Most of these had undetectable or very low concentrations of SARS-CoV-2 aerosols. Two exceptions were sites where people came together in relatively large numbers: one close to the entrance of a department store and another in a public area near one of the hospitals.
This suggests that people who had the infection but experienced no symptoms were nonetheless breathing out virus-laden aerosols.
The team concludes:
“The results showed overall low risks in the public venues but do reinforce the importance of avoiding crowded gatherings and implementing early identification and diagnosis of asymptomatic carriers for early quarantine or treatment.
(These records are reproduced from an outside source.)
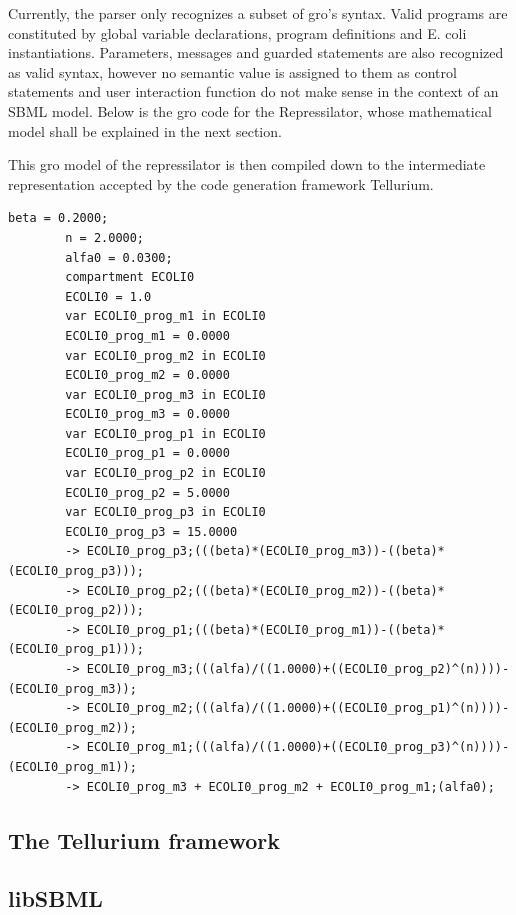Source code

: \documentclass[12pt]{article}
\begin{document}
    Currently, the parser only recognizes a subset of gro's syntax. Valid programs are constituted by global variable declarations, program definitions and E. coli instantiations. Parameters, messages and guarded statements are also recognized as valid syntax, however no semantic value is assigned to them as control statements and user interaction function do not make sense in the context of an SBML model. Below is the gro code for the Repressilator, whose mathematical model shall be explained in the next section.
    
    
    
    This gro model of the repressilator is then compiled down to the intermediate representation accepted by the code generation framework Tellurium.
    
    \begin{lstlisting}[style=GROSRC]
        beta = 0.2000;
        n = 2.0000;
        alfa0 = 0.0300;
        compartment ECOLI0
        ECOLI0 = 1.0
        var ECOLI0_prog_m1 in ECOLI0
        ECOLI0_prog_m1 = 0.0000
        var ECOLI0_prog_m2 in ECOLI0
        ECOLI0_prog_m2 = 0.0000
        var ECOLI0_prog_m3 in ECOLI0
        ECOLI0_prog_m3 = 0.0000
        var ECOLI0_prog_p1 in ECOLI0
        ECOLI0_prog_p1 = 0.0000
        var ECOLI0_prog_p2 in ECOLI0
        ECOLI0_prog_p2 = 5.0000
        var ECOLI0_prog_p3 in ECOLI0
        ECOLI0_prog_p3 = 15.0000
        -> ECOLI0_prog_p3;(((beta)*(ECOLI0_prog_m3))-((beta)*(ECOLI0_prog_p3)));
        -> ECOLI0_prog_p2;(((beta)*(ECOLI0_prog_m2))-((beta)*(ECOLI0_prog_p2)));
        -> ECOLI0_prog_p1;(((beta)*(ECOLI0_prog_m1))-((beta)*(ECOLI0_prog_p1)));
        -> ECOLI0_prog_m3;(((alfa)/((1.0000)+((ECOLI0_prog_p2)^(n))))-(ECOLI0_prog_m3));
        -> ECOLI0_prog_m2;(((alfa)/((1.0000)+((ECOLI0_prog_p1)^(n))))-(ECOLI0_prog_m2));
        -> ECOLI0_prog_m1;(((alfa)/((1.0000)+((ECOLI0_prog_p3)^(n))))-(ECOLI0_prog_m1));
        -> ECOLI0_prog_m3 + ECOLI0_prog_m2 + ECOLI0_prog_m1;(alfa0);
    \end{lstlisting}
    
\subsection{The Tellurium framework}
    \lipsum[1]

\subsection{libSBML}
    \lipsum[1]
    
\end{document}
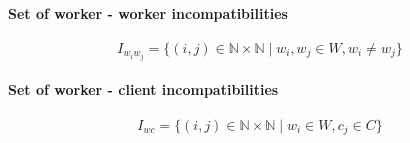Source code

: \documentclass[../../thesis.tex]{subfiles}
\begin{document}
\paragraph{Set of worker - worker incompatibilities}

\begin{equation*}
    {I_{w_iw_j} = \{ ({i},{j}) \in \mathbb{N} \times \mathbb{N} \mid w_i, w_j \in W, w_i \neq w_j \}}
\end{equation*}


\paragraph{Set of worker - client incompatibilities}
\begin{equation*}
    I_{wc} = \{ (i, j) \in \mathbb{N} \times \mathbb{N} \mid w_i \in W, c_j \in C \}
\end{equation*}
\end{document}
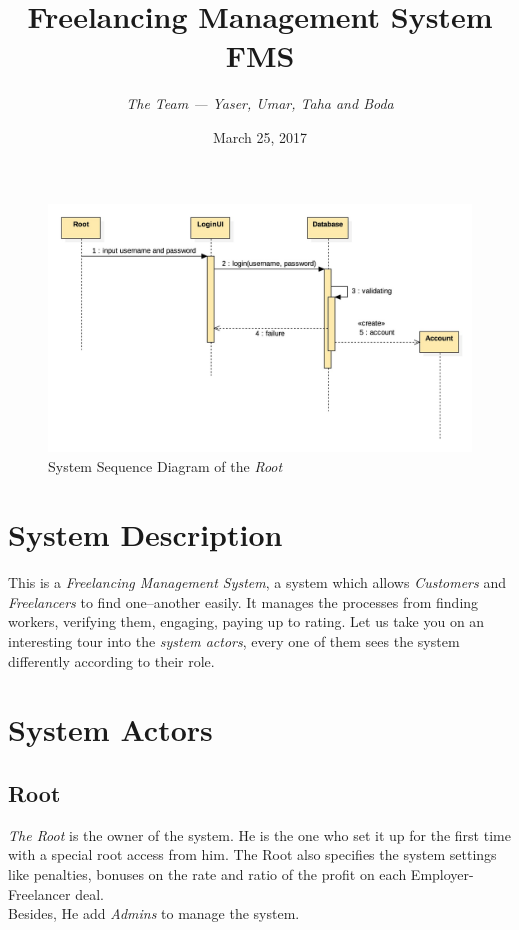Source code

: \documentclass{article}
\begin{document}
    \title{Freelancing Management System \\
    \textbf{FMS}}
    \author{\textit{The Team --- Yaser, Umar, Taha and Boda}}
    \date{March 25, 2017}
\maketitle

\begin{figure}[ht!]
\centering
\includegraphics[width=128mm]{SequanceDiagram_Root.jpg}
\caption{System Sequence Diagram of the \textit{Root}}
\end{figure}

\newpage
\tableofcontents
\newpage



\section{System Description}
  \hspace{0.5cm} This is a \textit{Freelancing Management System}, a system which
  allows \textit{Customers } and \textit{Freelancers} to find
  one--another easily. It manages the processes from finding workers,
  verifying them, engaging, paying up to rating.
  \hspace{0.3cm}Let us take you on an interesting tour into the
  \textit{system actors}, every one of them sees the system differently
  according to their role.

\section{System Actors}
\subsection{Root}
\hspace{0.5cm} \textit{The Root} is the owner of the system. He is the one
who set it up for the first time with a special root access from him.
The Root also specifies the system settings like penalties,
bonuses on the rate and ratio of the profit on each Employer-Freelancer deal. \\
Besides, He add \textit{Admins} to manage the system.
\end{document}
Personal protection equipment, such as wearing masks in public places or while in transit, may reduce aerosol exposure and transmission.”
Taken together, the scientists’ findings indicate that thorough cleaning of surfaces, good ventilation, and avoiding crowds could reduce the risk of exposure to airborne virus particles.
However, commenting on the methods employed in this study, some experts have pointed out that — even when the researchers were able to detect viral particles — the particles may no longer have been infectious.
Lawrence Young, a professor at the University of Warwick, in the United Kingdom, for instance, explains that “Detecting the virus’ genetic material (RNA) with a very sensitive test (RT-PCR) is not the same as detecting [an] infectious virus. [A] dead or degraded virus would still be detected with this technique.”
“In fact,” Prof. Young adds, “this method is so sensitive that there needs to be stringent control measures to prevent sample cross-contamination.”
“The sampling of aerosols is subject to enormous variation, and the small sample size in this study also means that the data needs to be interpreted with caution,” he notes.